▶ Material shown
- Opening Delimiter -
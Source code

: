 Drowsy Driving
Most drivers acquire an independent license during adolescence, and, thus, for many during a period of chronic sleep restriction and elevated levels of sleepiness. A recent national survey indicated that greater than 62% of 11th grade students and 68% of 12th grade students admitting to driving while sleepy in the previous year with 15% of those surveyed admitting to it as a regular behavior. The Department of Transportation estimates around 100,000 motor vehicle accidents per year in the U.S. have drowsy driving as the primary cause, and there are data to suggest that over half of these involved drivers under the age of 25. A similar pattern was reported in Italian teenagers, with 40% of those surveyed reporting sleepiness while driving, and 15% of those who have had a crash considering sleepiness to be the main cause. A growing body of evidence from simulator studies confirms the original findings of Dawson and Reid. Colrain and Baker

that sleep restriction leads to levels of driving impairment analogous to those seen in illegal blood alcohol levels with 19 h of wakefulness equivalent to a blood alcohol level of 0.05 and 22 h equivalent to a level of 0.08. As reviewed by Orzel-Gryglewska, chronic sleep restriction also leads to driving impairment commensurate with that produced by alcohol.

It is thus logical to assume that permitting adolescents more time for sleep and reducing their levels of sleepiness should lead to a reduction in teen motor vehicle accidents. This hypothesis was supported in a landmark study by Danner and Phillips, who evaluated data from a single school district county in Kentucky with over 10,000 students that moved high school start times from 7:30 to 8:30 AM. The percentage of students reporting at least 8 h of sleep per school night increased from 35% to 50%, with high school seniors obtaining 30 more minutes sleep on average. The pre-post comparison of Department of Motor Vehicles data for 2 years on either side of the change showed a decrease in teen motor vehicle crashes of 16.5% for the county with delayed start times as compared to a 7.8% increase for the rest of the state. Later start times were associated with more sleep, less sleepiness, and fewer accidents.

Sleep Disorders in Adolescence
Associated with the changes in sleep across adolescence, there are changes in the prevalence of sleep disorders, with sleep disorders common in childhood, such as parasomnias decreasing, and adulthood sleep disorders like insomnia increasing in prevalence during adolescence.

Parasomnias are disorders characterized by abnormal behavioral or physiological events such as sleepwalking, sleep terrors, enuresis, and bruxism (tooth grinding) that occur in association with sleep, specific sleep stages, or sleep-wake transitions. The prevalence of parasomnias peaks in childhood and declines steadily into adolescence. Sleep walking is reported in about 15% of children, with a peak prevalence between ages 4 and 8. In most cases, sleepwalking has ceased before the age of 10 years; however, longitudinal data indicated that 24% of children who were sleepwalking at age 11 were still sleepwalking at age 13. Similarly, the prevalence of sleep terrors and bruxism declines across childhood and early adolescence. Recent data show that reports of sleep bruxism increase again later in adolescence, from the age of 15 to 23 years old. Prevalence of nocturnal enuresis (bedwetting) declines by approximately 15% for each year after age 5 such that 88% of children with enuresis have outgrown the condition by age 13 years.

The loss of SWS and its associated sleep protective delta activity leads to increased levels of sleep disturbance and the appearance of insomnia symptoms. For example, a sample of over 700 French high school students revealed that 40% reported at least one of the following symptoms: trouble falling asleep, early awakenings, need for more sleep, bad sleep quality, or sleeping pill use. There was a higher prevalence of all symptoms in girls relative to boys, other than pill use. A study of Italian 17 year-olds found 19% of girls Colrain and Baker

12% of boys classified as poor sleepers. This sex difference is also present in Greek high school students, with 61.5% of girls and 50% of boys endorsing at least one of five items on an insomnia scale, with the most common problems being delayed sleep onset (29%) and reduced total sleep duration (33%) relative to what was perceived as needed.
- Closing Delimiter -
▶ Exercise description
Go through the listing above and copy each line in which the string "childhood" is found.

▶ Response to this exercise
Associated with the changes in sleep across adolescence, there are changes in the prevalence of sleep disorders, with sleep disorders common in childhood, such as parasomnias decreasing, and adulthood sleep disorders like insomnia increasing in prevalence during adolescence.
Parasomnias are disorders characterized by abnormal behavioral or physiological events such as sleepwalking, sleep terrors, enuresis, and bruxism (tooth grinding) that occur in association with sleep, specific sleep stages, or sleep-wake transitions. The prevalence of parasomnias peaks in childhood and declines steadily into adolescence. Sleep walking is reported in about 15% of children, with a peak prevalence between ages 4 and 8. In most cases, sleepwalking has ceased before the age of 10 years; however, longitudinal data indicated that 24% of children who were sleepwalking at age 11 were still sleepwalking at age 13. Similarly, the prevalence of sleep terrors and bruxism declines across childhood and early adolescence. Recent data show that reports of sleep bruxism increase again later in adolescence, from the age of 15 to 23 years old. Prevalence of nocturnal enuresis (bedwetting) declines by approximately 15% for each year after age 5 such that 88% of children with enuresis have outgrown the condition by age 13 years.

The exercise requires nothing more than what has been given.